A GP in Brighton and her partner, who is a doctor in a hospital, both had to isolate for eight days due to her inability to get a test locally for four days, despite checking availability several times a day.

“Once I finally went to get tested, it took a further four days to get the result. My whole family were isolating for this period; that’s a GP and hospital doctor who are unable to see patients whilst waiting for testing and results,” she said.

The disclosure that doctors are facing problems getting tested comes amid mounting concern among MPs of all parties that the system in England is experiencing major problems. Keir Starmer, the Labour leader, warned last week that the test-and-trace system is “on the verge of collapse”. Matt Hancock, the health secretary, has defended its performance and blamed problems on too many people who do not have symptoms of coronavirus seeking a test.

Sarah-Jane Marsh, the hospital boss who is NHS test and trace’s director of testing, offered a “heartfelt” apology for people being sent long distances away from home. “It’s our laboratory processing that is the critical pinch point. We are doing all we can to expand quickly,” she said.

Family doctors are disadvantaged in the search for tests because, unlike hospitals, GP surgeries do not have occupational departments, which could organise a test for them. A female GP in Gloucester had to self-isolate for six days before she could get a test for her child. Another family doctor, who was told to go to a testing centre 120 miles away, said: “I had to refresh the website about 10 times over 12 hours to get a test near me. A less diligent citizen would have given up.” A third GP, in Colchester in Essex, had to isolate for an extra two days while waiting for a slot to become available at their local testing site after initially being told to go 110 miles to Ramsgate in Kent.

Dr Rinesh Parmar, the chair of the DAUK, said: “The current arrangements for Covid-19 testing are an utter shambles. We have key workers, such as GPs and hospital doctors, who are unable to access testing, having to self-isolate and ultimately not see patients.

“With an already stretched NHS workforce and 8,274 doctor vacancies in England alone prior to the pandemic, we can ill afford to have doctors self-isolating due to a lack of available testing.”

NHS staff should get priority access to testing, Parmar added. Hancock last week opened up the possibility of introducing a ranking system when he said that Conservative MP Laura Farris’s proposal that working parents and teachers deserved priority was “a good point”.
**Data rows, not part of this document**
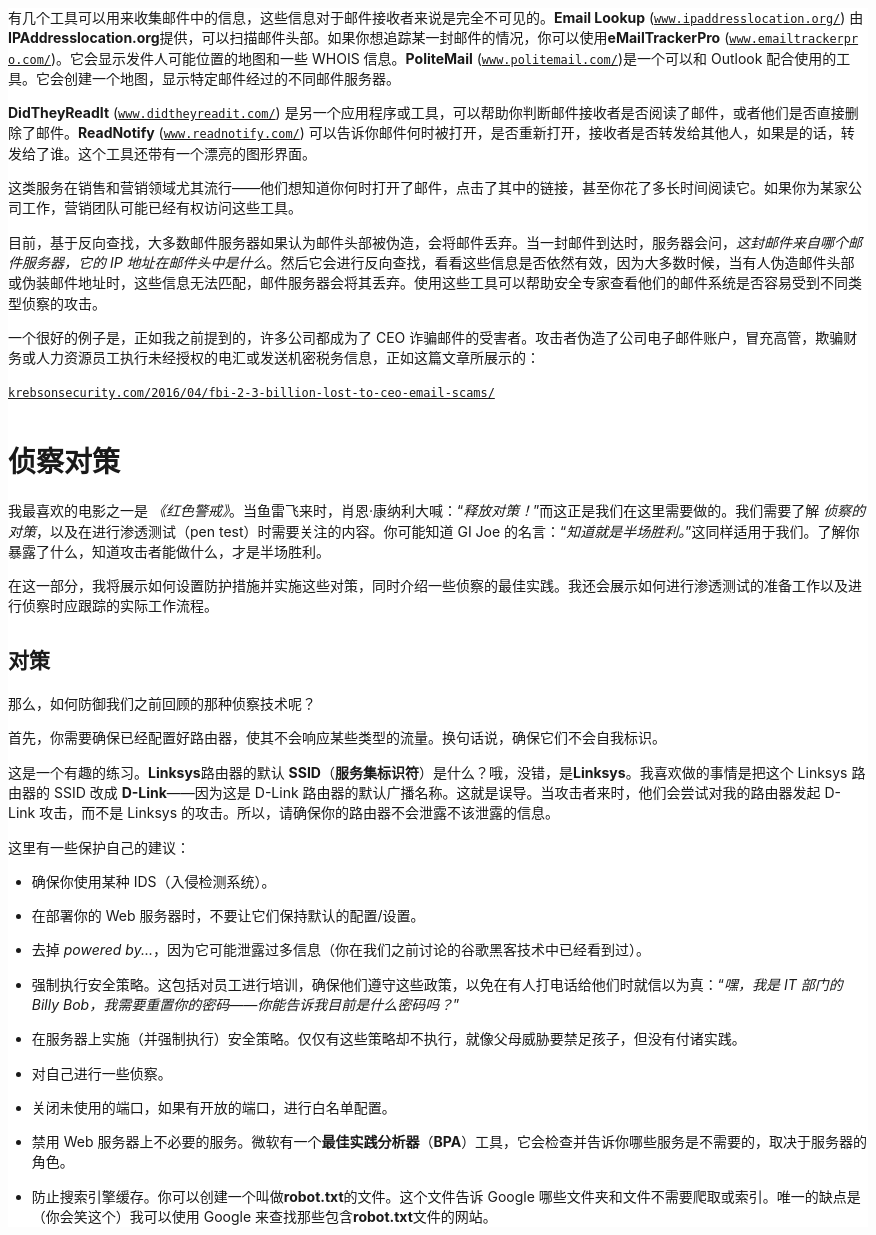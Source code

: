 有几个工具可以用来收集邮件中的信息，这些信息对于邮件接收者来说是完全不可见的。**Email Lookup** ([`www.ipaddresslocation.org/`](https://www.ipaddresslocation.org/)) 由**IPAddresslocation.org**提供，可以扫描邮件头部。如果你想追踪某一封邮件的情况，你可以使用**eMailTrackerPro** ([`www.emailtrackerpro.com/`](http://www.emailtrackerpro.com/))。它会显示发件人可能位置的地图和一些 WHOIS 信息。**PoliteMail** ([`www.politemail.com/`](https://www.politemail.com/))是一个可以和 Outlook 配合使用的工具。它会创建一个地图，显示特定邮件经过的不同邮件服务器。

**DidTheyReadIt** ([`www.didtheyreadit.com/`](http://www.didtheyreadit.com/)) 是另一个应用程序或工具，可以帮助你判断邮件接收者是否阅读了邮件，或者他们是否直接删除了邮件。**ReadNotify** ([`www.readnotify.com/`](https://www.readnotify.com/)) 可以告诉你邮件何时被打开，是否重新打开，接收者是否转发给其他人，如果是的话，转发给了谁。这个工具还带有一个漂亮的图形界面。

这类服务在销售和营销领域尤其流行——他们想知道你何时打开了邮件，点击了其中的链接，甚至你花了多长时间阅读它。如果你为某家公司工作，营销团队可能已经有权访问这些工具。

目前，基于反向查找，大多数邮件服务器如果认为邮件头部被伪造，会将邮件丢弃。当一封邮件到达时，服务器会问，*这封邮件来自哪个邮件服务器，它的 IP 地址在邮件头中是什么*。然后它会进行反向查找，看看这些信息是否依然有效，因为大多数时候，当有人伪造邮件头部或伪装邮件地址时，这些信息无法匹配，邮件服务器会将其丢弃。使用这些工具可以帮助安全专家查看他们的邮件系统是否容易受到不同类型侦察的攻击。

一个很好的例子是，正如我之前提到的，许多公司都成为了 CEO 诈骗邮件的受害者。攻击者伪造了公司电子邮件账户，冒充高管，欺骗财务或人力资源员工执行未经授权的电汇或发送机密税务信息，正如这篇文章所展示的：

[`krebsonsecurity.com/2016/04/fbi-2-3-billion-lost-to-ceo-email-scams/`](https://krebsonsecurity.com/2016/04/fbi-2-3-billion-lost-to-ceo-email-scams/)

# 侦察对策

我最喜欢的电影之一是 *《红色警戒》*。当鱼雷飞来时，肖恩·康纳利大喊：“*释放对策！*”而这正是我们在这里需要做的。我们需要了解 *侦察的对策*，以及在进行渗透测试（pen test）时需要关注的内容。你可能知道 GI Joe 的名言：“*知道就是半场胜利。*”这同样适用于我们。了解你暴露了什么，知道攻击者能做什么，才是半场胜利。

在这一部分，我将展示如何设置防护措施并实施这些对策，同时介绍一些侦察的最佳实践。我还会展示如何进行渗透测试的准备工作以及进行侦察时应跟踪的实际工作流程。

## 对策

那么，如何防御我们之前回顾的那种侦察技术呢？

首先，你需要确保已经配置好路由器，使其不会响应某些类型的流量。换句话说，确保它们不会自我标识。

这是一个有趣的练习。**Linksys**路由器的默认 **SSID**（**服务集标识符**）是什么？哦，没错，是**Linksys**。我喜欢做的事情是把这个 Linksys 路由器的 SSID 改成 **D-Link**——因为这是 D-Link 路由器的默认广播名称。这就是误导。当攻击者来时，他们会尝试对我的路由器发起 D-Link 攻击，而不是 Linksys 的攻击。所以，请确保你的路由器不会泄露不该泄露的信息。

这里有一些保护自己的建议：

+   确保你使用某种 IDS（入侵检测系统）。

+   在部署你的 Web 服务器时，不要让它们保持默认的配置/设置。

+   去掉 *powered by...*，因为它可能泄露过多信息（你在我们之前讨论的谷歌黑客技术中已经看到过）。

+   强制执行安全策略。这包括对员工进行培训，确保他们遵守这些政策，以免在有人打电话给他们时就信以为真：“*嘿，我是 IT 部门的 Billy Bob，我需要重置你的密码——你能告诉我目前是什么密码吗？*”

+   在服务器上实施（并强制执行）安全策略。仅仅有这些策略却不执行，就像父母威胁要禁足孩子，但没有付诸实践。

+   对自己进行一些侦察。

+   关闭未使用的端口，如果有开放的端口，进行白名单配置。

+   禁用 Web 服务器上不必要的服务。微软有一个**最佳实践分析器**（**BPA**）工具，它会检查并告诉你哪些服务是不需要的，取决于服务器的角色。

+   防止搜索引擎缓存。你可以创建一个叫做**robot.txt**的文件。这个文件告诉 Google 哪些文件夹和文件不需要爬取或索引。唯一的缺点是（你会笑这个）我可以使用 Google 来查找那些包含**robot.txt**文件的网站。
A Department of Health and Social Care spokesperson said that NHS staff already had priority for testing. “NHS test and trace is working and our capacity is the highest it has ever been. But we are seeing a significant demand for tests, including from people who do not have symptoms and are not otherwise eligible.

“We have always sought to prioritise our NHS health and care workers, who are eligible for testing whether symptomatic or not, and new booking slots and home testing kits are made available daily for those who need them.

“Our laboratories are processing more than a million tests a week and we recently announced new facilities and technology to process results even faster.”

Responding to the DAUK’s evidence, Jon Ashworth, the shadow health secretary, said: “Throughout this crisis the failure of ministers to properly protect frontline NHS staff has been one of the most unforgivable mistakes. To leave hospital doctors and GPs exposed and struggling to get a test is another staggering failure. The testing fiasco need fixing urgently and ministers need a credible plan to roll out regular routine testing of all frontline NHS staff to give them the protection they deserve.”

Munira Wilson, the Liberal Democrats’ health spokesperson, said: “It’s clear the test and trace system in the UK is on its knees. It is unfathomable that medical professionals, on whom we all rely, are finding that they are unable to access vital tests.

“Recent reports of reduced testing capacity and the obvious flaws in our tracing system are utterly inexcusable. The government’s claim to have created a ‘world-beating’ system looks increasingly ridiculous as people see what is happening on the ground.”